* _EXERCISE GOAL_: Look through the listing below, find every line with the string "Overflow", and copy it.

* _EXERCISE DATA_:
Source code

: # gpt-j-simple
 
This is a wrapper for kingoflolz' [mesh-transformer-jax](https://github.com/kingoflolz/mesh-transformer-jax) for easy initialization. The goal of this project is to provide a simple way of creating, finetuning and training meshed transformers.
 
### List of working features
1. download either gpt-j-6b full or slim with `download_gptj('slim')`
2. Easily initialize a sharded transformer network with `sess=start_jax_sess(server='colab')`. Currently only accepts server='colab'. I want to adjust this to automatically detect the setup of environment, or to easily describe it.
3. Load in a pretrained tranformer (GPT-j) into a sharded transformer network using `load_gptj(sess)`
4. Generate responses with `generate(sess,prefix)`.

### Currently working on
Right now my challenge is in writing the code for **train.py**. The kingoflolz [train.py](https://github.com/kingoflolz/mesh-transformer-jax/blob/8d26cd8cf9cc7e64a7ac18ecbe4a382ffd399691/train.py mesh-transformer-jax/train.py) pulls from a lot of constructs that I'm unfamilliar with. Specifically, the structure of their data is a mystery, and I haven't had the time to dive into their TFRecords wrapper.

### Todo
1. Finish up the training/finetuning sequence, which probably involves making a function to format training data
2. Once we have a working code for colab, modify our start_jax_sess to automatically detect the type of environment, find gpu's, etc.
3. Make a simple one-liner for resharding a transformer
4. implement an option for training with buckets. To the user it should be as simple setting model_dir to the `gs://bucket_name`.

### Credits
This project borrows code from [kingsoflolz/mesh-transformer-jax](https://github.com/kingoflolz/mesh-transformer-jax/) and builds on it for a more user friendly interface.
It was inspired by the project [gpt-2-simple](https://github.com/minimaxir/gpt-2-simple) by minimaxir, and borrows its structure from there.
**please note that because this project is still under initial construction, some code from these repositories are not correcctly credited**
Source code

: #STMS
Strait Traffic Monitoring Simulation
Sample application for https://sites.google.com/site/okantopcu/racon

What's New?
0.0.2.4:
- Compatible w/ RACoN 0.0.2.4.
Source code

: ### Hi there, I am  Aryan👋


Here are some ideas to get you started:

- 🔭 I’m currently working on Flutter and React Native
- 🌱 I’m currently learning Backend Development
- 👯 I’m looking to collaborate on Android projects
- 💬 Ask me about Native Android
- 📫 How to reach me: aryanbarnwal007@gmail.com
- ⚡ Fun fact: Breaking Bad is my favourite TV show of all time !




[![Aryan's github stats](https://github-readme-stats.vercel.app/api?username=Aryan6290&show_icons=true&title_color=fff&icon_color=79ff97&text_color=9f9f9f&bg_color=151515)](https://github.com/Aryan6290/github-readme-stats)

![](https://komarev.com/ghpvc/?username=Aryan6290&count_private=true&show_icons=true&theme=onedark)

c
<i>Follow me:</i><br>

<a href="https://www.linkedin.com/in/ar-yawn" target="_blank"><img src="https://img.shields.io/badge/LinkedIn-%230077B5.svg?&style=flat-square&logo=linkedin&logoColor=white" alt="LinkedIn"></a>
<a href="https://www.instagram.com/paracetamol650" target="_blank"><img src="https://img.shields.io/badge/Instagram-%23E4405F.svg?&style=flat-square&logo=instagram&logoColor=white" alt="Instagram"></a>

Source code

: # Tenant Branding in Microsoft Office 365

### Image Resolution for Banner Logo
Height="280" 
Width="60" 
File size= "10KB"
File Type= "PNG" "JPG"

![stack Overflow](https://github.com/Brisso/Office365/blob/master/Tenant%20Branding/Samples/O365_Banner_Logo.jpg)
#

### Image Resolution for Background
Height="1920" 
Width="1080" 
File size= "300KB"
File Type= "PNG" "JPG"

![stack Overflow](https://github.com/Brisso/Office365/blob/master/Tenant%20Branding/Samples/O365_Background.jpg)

* _SOLUTION TO THIS TASK_:
![stack Overflow](https://github.com/Brisso/Office365/blob/master/Tenant%20Branding/Samples/O365_Banner_Logo.jpg)
![stack Overflow](https://github.com/Brisso/Office365/blob/master/Tenant%20Branding/Samples/O365_Background.jpg)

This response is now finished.